Primary Recipient Awards
Co-Principal Investigator Awards
Our Roundtable will examine the pedagogical role of the academic art gallery. Situated within the university, the campus gallery is understood as an ideal space for experiments in curating that foster critical practice. However, since the 1990s, curators and artists have increasingly employed pedagogical models in an effort to operate self-critically and to connect with larger socio-political concerns. This “educational turn” in curating often includes the use of open educational models as exhibition platforms that invite public engagement. As educational practice is increasingly mobilized in contemporary art exhibitions, one is left wondering: What are the best practices in curating and how should the academic gallery situate itself within this context?
We will gather international artists, curators, critics and educators to critically examine the use of experimental educational formats in the practice of art and curating. By challenging the standard framing and mediation of artworks, these programs are an attempt to critique the politics of artistic production and circulation that is increasingly determined by the market.

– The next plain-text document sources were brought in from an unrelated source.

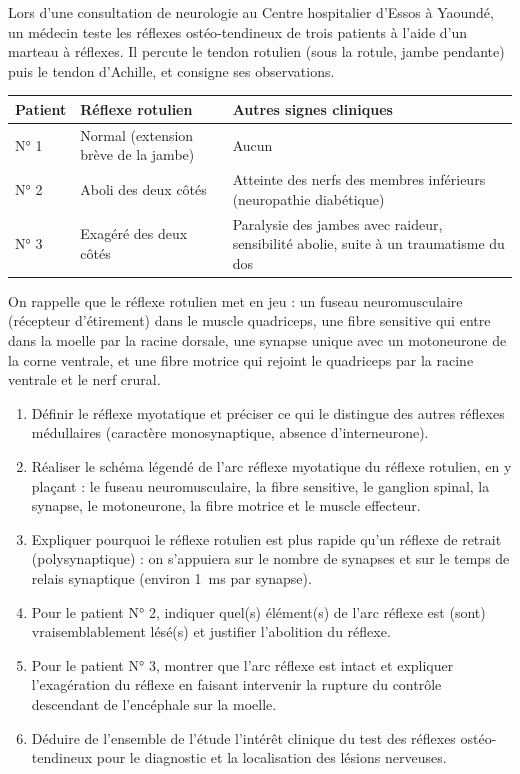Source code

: \documentclass[11pt]{article}
\begin{document}
\begin{exercice}
Lors d'une consultation de neurologie au Centre hospitalier d'Essos à Yaoundé, un médecin teste les réflexes ostéo-tendineux de trois patients à l'aide d'un marteau à réflexes. Il percute le tendon rotulien (sous la rotule, jambe pendante) puis le tendon d'Achille, et consigne ses observations.

\begin{center}
\begin{tabularx}{\linewidth}{|l|X|X|}
\hline
\rowcolor{popblueL} \textbf{Patient} & \textbf{Réflexe rotulien} & \textbf{Autres signes cliniques} \\
\hline
N° 1 & Normal (extension brève de la jambe) & Aucun \\
\hline
N° 2 & Aboli des deux côtés & Atteinte des nerfs des membres inférieurs (neuropathie diabétique) \\
\hline
N° 3 & Exagéré des deux côtés & Paralysie des jambes avec raideur, sensibilité abolie, suite à un traumatisme du dos \\
\hline
\end{tabularx}
\end{center}

On rappelle que le réflexe rotulien met en jeu : un fuseau neuromusculaire (récepteur d'étirement) dans le muscle quadriceps, une fibre sensitive qui entre dans la moelle par la racine dorsale, une synapse unique avec un motoneurone de la corne ventrale, et une fibre motrice qui rejoint le quadriceps par la racine ventrale et le nerf crural.

\begin{enumerate}
\item Définir le réflexe myotatique et préciser ce qui le distingue des autres réflexes médullaires (caractère monosynaptique, absence d'interneurone).
\item Réaliser le schéma légendé de l'arc réflexe myotatique du réflexe rotulien, en y plaçant : le fuseau neuromusculaire, la fibre sensitive, le ganglion spinal, la synapse, le motoneurone, la fibre motrice et le muscle effecteur.
\item Expliquer pourquoi le réflexe rotulien est plus rapide qu'un réflexe de retrait (polysynaptique) : on s'appuiera sur le nombre de synapses et sur le temps de relais synaptique (environ \SI{1}{ms} par synapse).
\item Pour le patient N° 2, indiquer quel(s) élément(s) de l'arc réflexe est (sont) vraisemblablement lésé(s) et justifier l'abolition du réflexe.
\item Pour le patient N° 3, montrer que l'arc réflexe est intact et expliquer l'exagération du réflexe en faisant intervenir la rupture du contrôle descendant de l'encéphale sur la moelle.
\item Déduire de l'ensemble de l'étude l'intérêt clinique du test des réflexes ostéo-tendineux pour le diagnostic et la localisation des lésions nerveuses.
\end{enumerate}
\end{exercice}
\end{document}
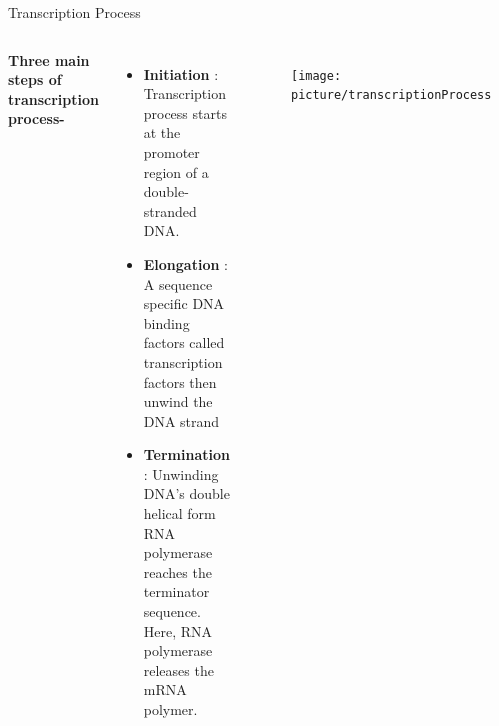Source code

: \documentclass[serif,mathserif,final]{beamer}
\begin{document}
\begin{frame}{}
\begin{columns}[t]
\begin{column}{0.24\linewidth}
      
    \end{column}%


    
    \begin{column}{0.24\linewidth}

      \begin{block}{Transcription Process}
      
	  \begin{columns}[c] %

	  \textbf{Three main steps of transcription process-}
	  \begin{itemize}
	  \item {\bf Initiation} : Transcription process starts at the promoter region of a double-stranded DNA. 
	  \item {\bf Elongation} : A sequence specific DNA binding factors called transcription factors then unwind the DNA strand
	  \item {\bf Termination} : Unwinding DNA's double helical form RNA polymerase reaches the terminator sequence. Here, RNA polymerase releases the mRNA polymer.
	  \end{itemize}


	  \begin{figure}[!htb]
	  \centering
	  \texttt{[image: picture/transcriptionProcess.png]}
	  \label{fig:transcriptionProcess}
	  \end{figure}

	  \end{columns}
     
      \end{block}


\end{column}
\end{columns}
\end{frame}
\end{document}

Roundtable questions include, “What is the relationship between critique and the institution? Can the gallery serve as a site of critical and discursive practice? What does it mean to operate self-reflexively? Can one contest the institution, such as the university or museum, by occupying it differently? How are publics perceived and produced through artistic models of engagement?” These questions will be explored by practitioners working in a range of institutions whose practices engage alternative models of pedagogical engagement.